What is expected ▸ Please copy out each line of the entries in which "данных" appears.

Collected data

-- Opening Marker --

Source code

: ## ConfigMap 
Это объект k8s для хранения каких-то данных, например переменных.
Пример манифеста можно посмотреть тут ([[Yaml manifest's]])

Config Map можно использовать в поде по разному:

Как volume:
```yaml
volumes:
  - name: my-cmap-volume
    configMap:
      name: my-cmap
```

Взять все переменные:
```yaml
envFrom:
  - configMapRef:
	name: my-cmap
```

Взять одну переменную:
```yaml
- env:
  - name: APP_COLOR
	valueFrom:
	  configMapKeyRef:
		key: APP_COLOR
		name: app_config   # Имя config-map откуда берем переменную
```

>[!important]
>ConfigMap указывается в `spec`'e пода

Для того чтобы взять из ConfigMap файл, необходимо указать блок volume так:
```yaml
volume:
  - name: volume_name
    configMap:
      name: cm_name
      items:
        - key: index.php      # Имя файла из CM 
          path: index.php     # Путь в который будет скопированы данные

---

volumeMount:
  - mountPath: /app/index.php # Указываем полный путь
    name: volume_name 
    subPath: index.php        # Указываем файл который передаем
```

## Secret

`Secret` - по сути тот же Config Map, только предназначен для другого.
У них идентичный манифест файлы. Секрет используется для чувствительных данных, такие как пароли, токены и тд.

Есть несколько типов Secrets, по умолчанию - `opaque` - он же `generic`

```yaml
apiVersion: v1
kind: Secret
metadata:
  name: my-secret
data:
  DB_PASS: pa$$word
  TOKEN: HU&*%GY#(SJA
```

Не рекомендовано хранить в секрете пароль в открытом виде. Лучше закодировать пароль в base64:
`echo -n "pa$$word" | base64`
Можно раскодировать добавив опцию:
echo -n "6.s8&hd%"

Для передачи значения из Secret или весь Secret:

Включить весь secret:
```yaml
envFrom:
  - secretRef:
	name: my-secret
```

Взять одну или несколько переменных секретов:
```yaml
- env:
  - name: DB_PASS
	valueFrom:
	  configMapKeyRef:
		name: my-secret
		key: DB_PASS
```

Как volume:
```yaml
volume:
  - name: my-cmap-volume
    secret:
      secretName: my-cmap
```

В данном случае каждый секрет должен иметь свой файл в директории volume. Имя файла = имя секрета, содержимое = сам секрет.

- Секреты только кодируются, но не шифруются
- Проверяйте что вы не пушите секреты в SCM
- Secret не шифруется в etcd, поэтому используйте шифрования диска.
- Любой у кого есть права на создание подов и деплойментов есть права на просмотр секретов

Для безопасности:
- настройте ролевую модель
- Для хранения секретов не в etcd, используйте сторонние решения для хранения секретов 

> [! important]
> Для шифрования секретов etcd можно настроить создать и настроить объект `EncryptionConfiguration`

-- Closing Marker --

Result ▸
Это объект k8s для хранения каких-то данных, например переменных.
У них идентичный манифест файлы. Секрет используется для чувствительных данных, такие как пароли, токены и тд.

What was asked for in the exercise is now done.